··· Given data ···
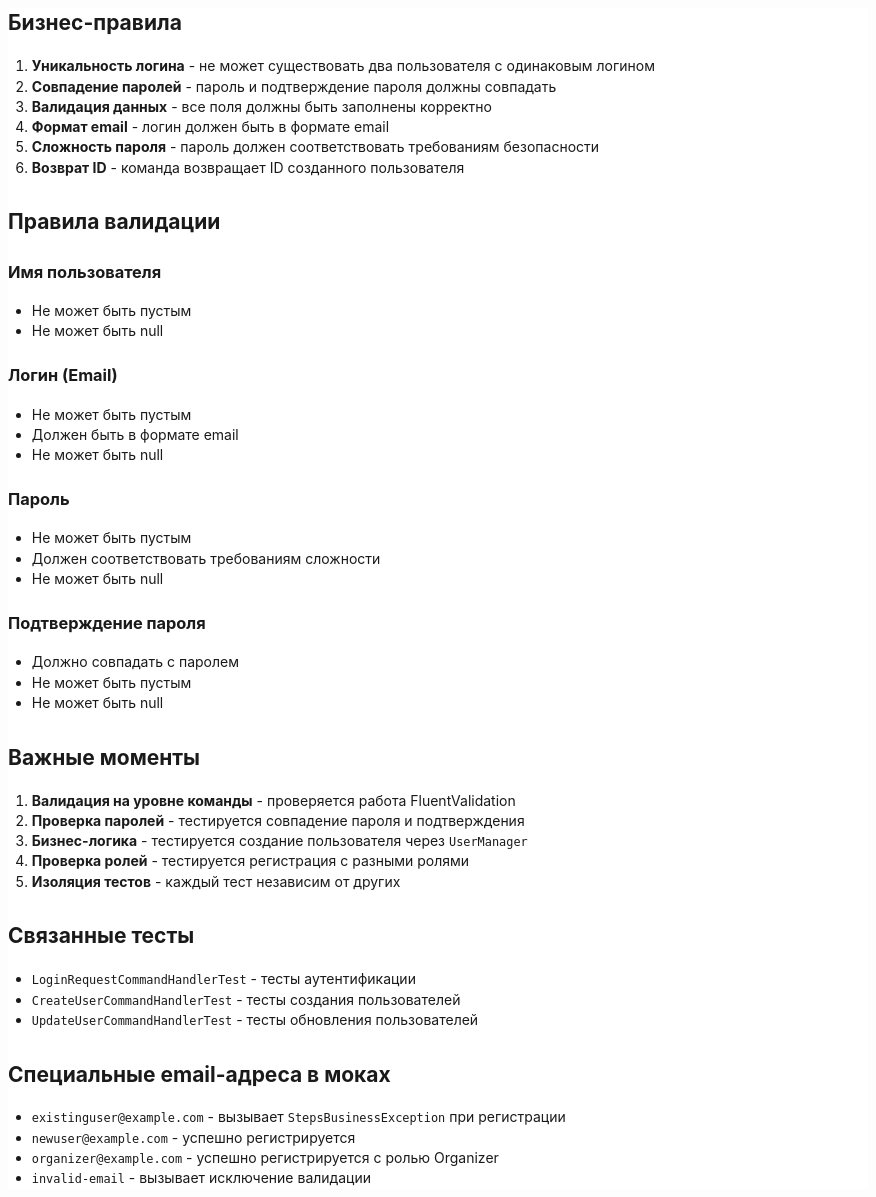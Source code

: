 ## Бизнес-правила

1. **Уникальность логина** - не может существовать два пользователя с одинаковым логином
2. **Совпадение паролей** - пароль и подтверждение пароля должны совпадать
3. **Валидация данных** - все поля должны быть заполнены корректно
4. **Формат email** - логин должен быть в формате email
5. **Сложность пароля** - пароль должен соответствовать требованиям безопасности
6. **Возврат ID** - команда возвращает ID созданного пользователя

## Правила валидации

### Имя пользователя
- Не может быть пустым
- Не может быть null

### Логин (Email)
- Не может быть пустым
- Должен быть в формате email
- Не может быть null

### Пароль
- Не может быть пустым
- Должен соответствовать требованиям сложности
- Не может быть null

### Подтверждение пароля
- Должно совпадать с паролем
- Не может быть пустым
- Не может быть null

## Важные моменты

1. **Валидация на уровне команды** - проверяется работа FluentValidation
2. **Проверка паролей** - тестируется совпадение пароля и подтверждения
3. **Бизнес-логика** - тестируется создание пользователя через `UserManager`
4. **Проверка ролей** - тестируется регистрация с разными ролями
5. **Изоляция тестов** - каждый тест независим от других

## Связанные тесты

- `LoginRequestCommandHandlerTest` - тесты аутентификации
- `CreateUserCommandHandlerTest` - тесты создания пользователей
- `UpdateUserCommandHandlerTest` - тесты обновления пользователей

## Специальные email-адреса в моках

- `existinguser@example.com` - вызывает `StepsBusinessException` при регистрации
- `newuser@example.com` - успешно регистрируется
- `organizer@example.com` - успешно регистрируется с ролью Organizer
- `invalid-email` - вызывает исключение валидации
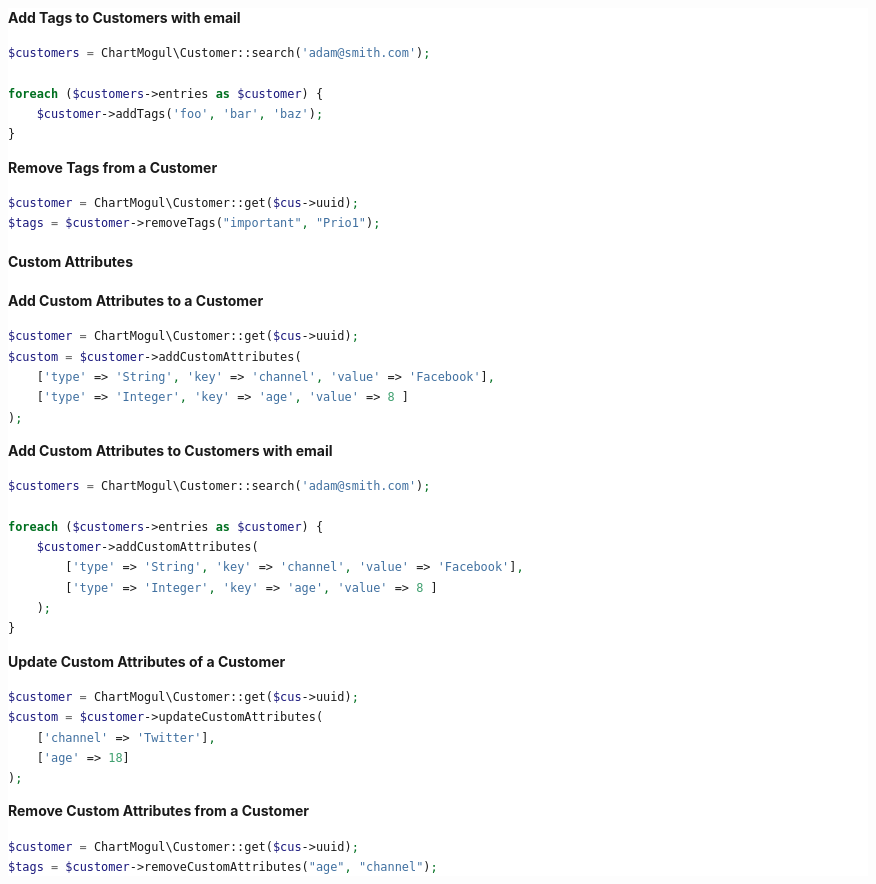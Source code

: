 **Add Tags to Customers with email**

```php
$customers = ChartMogul\Customer::search('adam@smith.com');

foreach ($customers->entries as $customer) {
    $customer->addTags('foo', 'bar', 'baz');
}
```

**Remove Tags from a Customer**

```php
$customer = ChartMogul\Customer::get($cus->uuid);
$tags = $customer->removeTags("important", "Prio1");
```

#### Custom Attributes

**Add Custom Attributes to a Customer**

```php
$customer = ChartMogul\Customer::get($cus->uuid);
$custom = $customer->addCustomAttributes(
    ['type' => 'String', 'key' => 'channel', 'value' => 'Facebook'],
    ['type' => 'Integer', 'key' => 'age', 'value' => 8 ]
);
```


**Add Custom Attributes to Customers with email**

```php
$customers = ChartMogul\Customer::search('adam@smith.com');

foreach ($customers->entries as $customer) {
    $customer->addCustomAttributes(
        ['type' => 'String', 'key' => 'channel', 'value' => 'Facebook'],
        ['type' => 'Integer', 'key' => 'age', 'value' => 8 ]
    );
}
```

**Update Custom Attributes of a Customer**

```php
$customer = ChartMogul\Customer::get($cus->uuid);
$custom = $customer->updateCustomAttributes(
    ['channel' => 'Twitter'],
    ['age' => 18]
);
```

**Remove Custom Attributes from a Customer**

```php
$customer = ChartMogul\Customer::get($cus->uuid);
$tags = $customer->removeCustomAttributes("age", "channel");
```
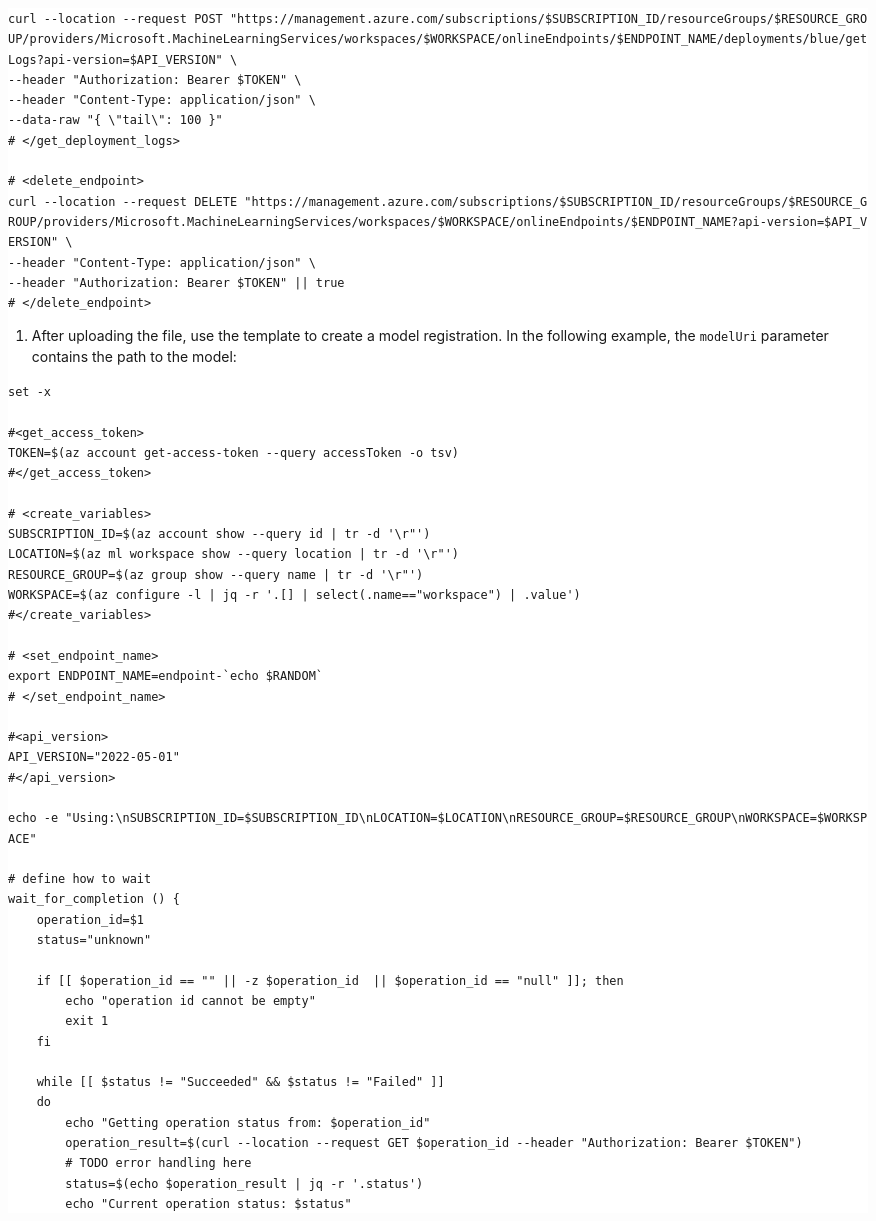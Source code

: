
 ```{language}
curl --location --request POST "https://management.azure.com/subscriptions/$SUBSCRIPTION_ID/resourceGroups/$RESOURCE_GROUP/providers/Microsoft.MachineLearningServices/workspaces/$WORKSPACE/onlineEndpoints/$ENDPOINT_NAME/deployments/blue/getLogs?api-version=$API_VERSION" \
--header "Authorization: Bearer $TOKEN" \
--header "Content-Type: application/json" \
--data-raw "{ \"tail\": 100 }"
# </get_deployment_logs>

# <delete_endpoint>
curl --location --request DELETE "https://management.azure.com/subscriptions/$SUBSCRIPTION_ID/resourceGroups/$RESOURCE_GROUP/providers/Microsoft.MachineLearningServices/workspaces/$WORKSPACE/onlineEndpoints/$ENDPOINT_NAME?api-version=$API_VERSION" \
--header "Content-Type: application/json" \
--header "Authorization: Bearer $TOKEN" || true
# </delete_endpoint>

```

1. After uploading the file, use the template to create a model registration. In the following example, the `modelUri` parameter contains the path to the model:

```azurecli
set -x

#<get_access_token>
TOKEN=$(az account get-access-token --query accessToken -o tsv)
#</get_access_token>

# <create_variables>
SUBSCRIPTION_ID=$(az account show --query id | tr -d '\r"')
LOCATION=$(az ml workspace show --query location | tr -d '\r"')
RESOURCE_GROUP=$(az group show --query name | tr -d '\r"')
WORKSPACE=$(az configure -l | jq -r '.[] | select(.name=="workspace") | .value')
#</create_variables>

# <set_endpoint_name>
export ENDPOINT_NAME=endpoint-`echo $RANDOM`
# </set_endpoint_name>

#<api_version>
API_VERSION="2022-05-01"
#</api_version>

echo -e "Using:\nSUBSCRIPTION_ID=$SUBSCRIPTION_ID\nLOCATION=$LOCATION\nRESOURCE_GROUP=$RESOURCE_GROUP\nWORKSPACE=$WORKSPACE"

# define how to wait  
wait_for_completion () {
    operation_id=$1
    status="unknown"

    if [[ $operation_id == "" || -z $operation_id  || $operation_id == "null" ]]; then
        echo "operation id cannot be empty"
        exit 1
    fi

    while [[ $status != "Succeeded" && $status != "Failed" ]]
    do
        echo "Getting operation status from: $operation_id"
        operation_result=$(curl --location --request GET $operation_id --header "Authorization: Bearer $TOKEN")
        # TODO error handling here
        status=$(echo $operation_result | jq -r '.status')
        echo "Current operation status: $status"
```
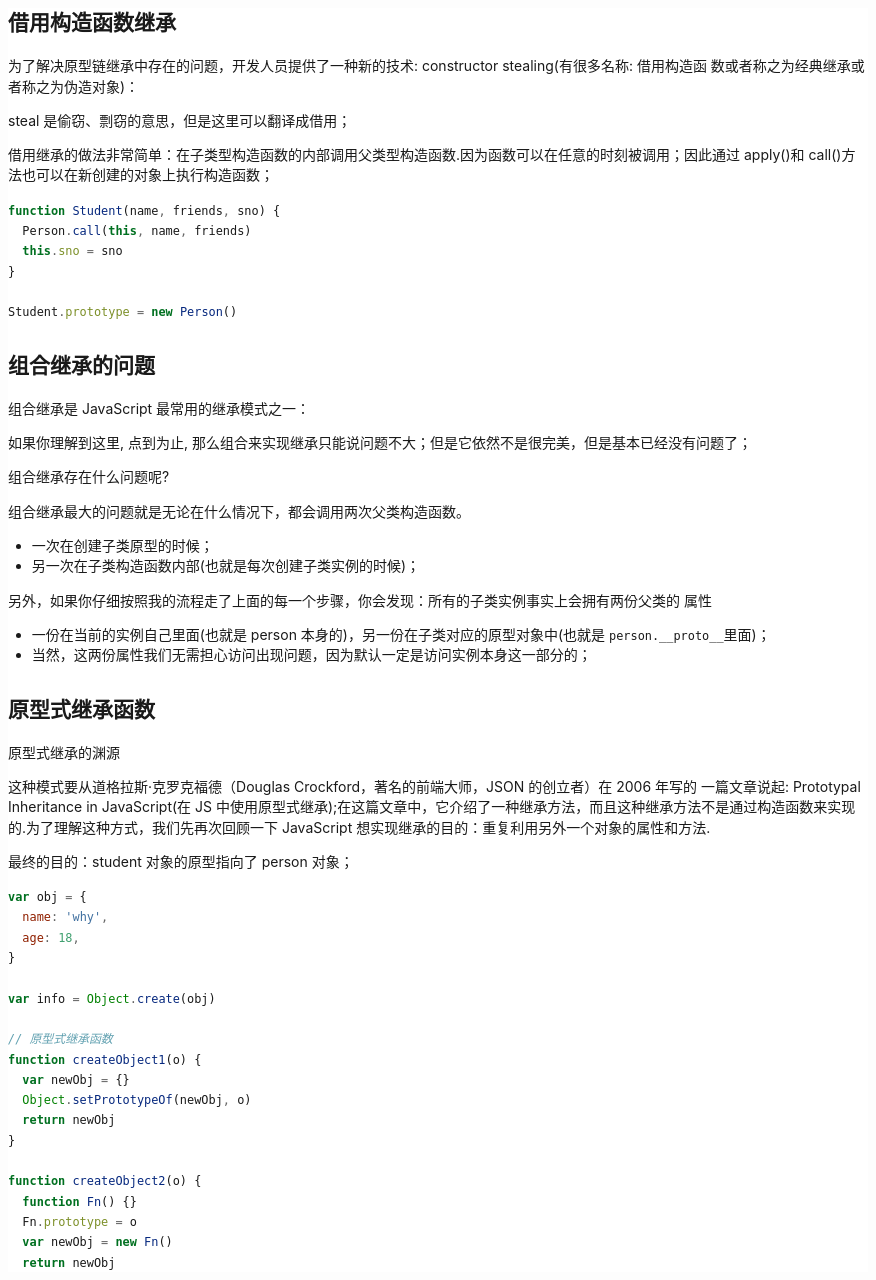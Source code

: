 ## 借用构造函数继承

为了解决原型链继承中存在的问题，开发人员提供了一种新的技术: constructor stealing(有很多名称: 借用构造函
数或者称之为经典继承或者称之为伪造对象)：

steal 是偷窃、剽窃的意思，但是这里可以翻译成借用；

借用继承的做法非常简单：在子类型构造函数的内部调用父类型构造函数.因为函数可以在任意的时刻被调用；因此通过 apply()和 call()方法也可以在新创建的对象上执行构造函数；

```js
function Student(name, friends, sno) {
  Person.call(this, name, friends)
  this.sno = sno
}

Student.prototype = new Person()
```

## 组合继承的问题

组合继承是 JavaScript 最常用的继承模式之一：

如果你理解到这里, 点到为止, 那么组合来实现继承只能说问题不大；但是它依然不是很完美，但是基本已经没有问题了；

组合继承存在什么问题呢?

组合继承最大的问题就是无论在什么情况下，都会调用两次父类构造函数。

- 一次在创建子类原型的时候；
- 另一次在子类构造函数内部(也就是每次创建子类实例的时候)；

另外，如果你仔细按照我的流程走了上面的每一个步骤，你会发现：所有的子类实例事实上会拥有两份父类的
属性

- 一份在当前的实例自己里面(也就是 person 本身的)，另一份在子类对应的原型对象中(也就是
  `person.__proto__`里面)；
- 当然，这两份属性我们无需担心访问出现问题，因为默认一定是访问实例本身这一部分的；

## 原型式继承函数

原型式继承的渊源

这种模式要从道格拉斯·克罗克福德（Douglas Crockford，著名的前端大师，JSON 的创立者）在 2006 年写的
一篇文章说起: Prototypal Inheritance in JavaScript(在 JS 中使用原型式继承);在这篇文章中，它介绍了一种继承方法，而且这种继承方法不是通过构造函数来实现的.为了理解这种方式，我们先再次回顾一下 JavaScript 想实现继承的目的：重复利用另外一个对象的属性和方法.

最终的目的：student 对象的原型指向了 person 对象；

```js
var obj = {
  name: 'why',
  age: 18,
}

var info = Object.create(obj)

// 原型式继承函数
function createObject1(o) {
  var newObj = {}
  Object.setPrototypeOf(newObj, o)
  return newObj
}

function createObject2(o) {
  function Fn() {}
  Fn.prototype = o
  var newObj = new Fn()
  return newObj
```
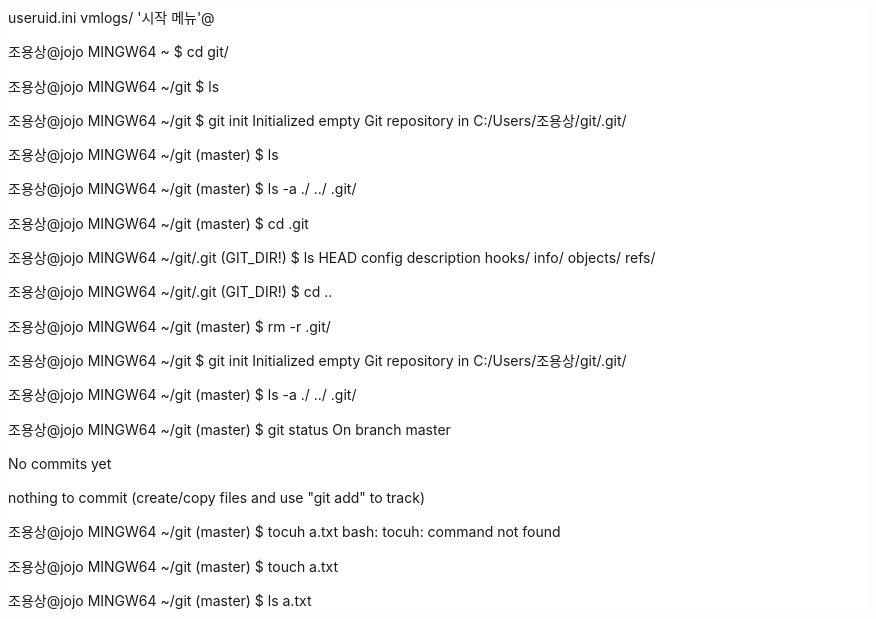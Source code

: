  useruid.ini
 vmlogs/
'시작 메뉴'@

조용상@jojo MINGW64 ~
$ cd git/

조용상@jojo MINGW64 ~/git
$ ls

조용상@jojo MINGW64 ~/git
$ git init
Initialized empty Git repository in C:/Users/조용상/git/.git/

조용상@jojo MINGW64 ~/git (master)
$ ls

조용상@jojo MINGW64 ~/git (master)
$ ls -a
./  ../  .git/

조용상@jojo MINGW64 ~/git (master)
$ cd .git

조용상@jojo MINGW64 ~/git/.git (GIT_DIR!)
$ ls
HEAD  config  description  hooks/  info/  objects/  refs/

조용상@jojo MINGW64 ~/git/.git (GIT_DIR!)
$ cd ..

조용상@jojo MINGW64 ~/git (master)
$ rm -r .git/

조용상@jojo MINGW64 ~/git
$ git init
Initialized empty Git repository in C:/Users/조용상/git/.git/

조용상@jojo MINGW64 ~/git (master)
$ ls -a
./  ../  .git/

조용상@jojo MINGW64 ~/git (master)
$ git status
On branch master

No commits yet

nothing to commit (create/copy files and use "git add" to track)

조용상@jojo MINGW64 ~/git (master)
$ tocuh a.txt
bash: tocuh: command not found

조용상@jojo MINGW64 ~/git (master)
$ touch a.txt

조용상@jojo MINGW64 ~/git (master)
$ ls
a.txt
···
◆ **What is expected**
Which of the lines above hold the string "subscriptions"? Copy each one.

◆ **The completed task**
curl --location --request POST "https://management.azure.com/subscriptions/$SUBSCRIPTION_ID/resourceGroups/$RESOURCE_GROUP/providers/Microsoft.MachineLearningServices/workspaces/$WORKSPACE/onlineEndpoints/$ENDPOINT_NAME/deployments/blue/getLogs?api-version=$API_VERSION" \
curl --location --request DELETE "https://management.azure.com/subscriptions/$SUBSCRIPTION_ID/resourceGroups/$RESOURCE_GROUP/providers/Microsoft.MachineLearningServices/workspaces/$WORKSPACE/onlineEndpoints/$ENDPOINT_NAME?api-version=$API_VERSION" \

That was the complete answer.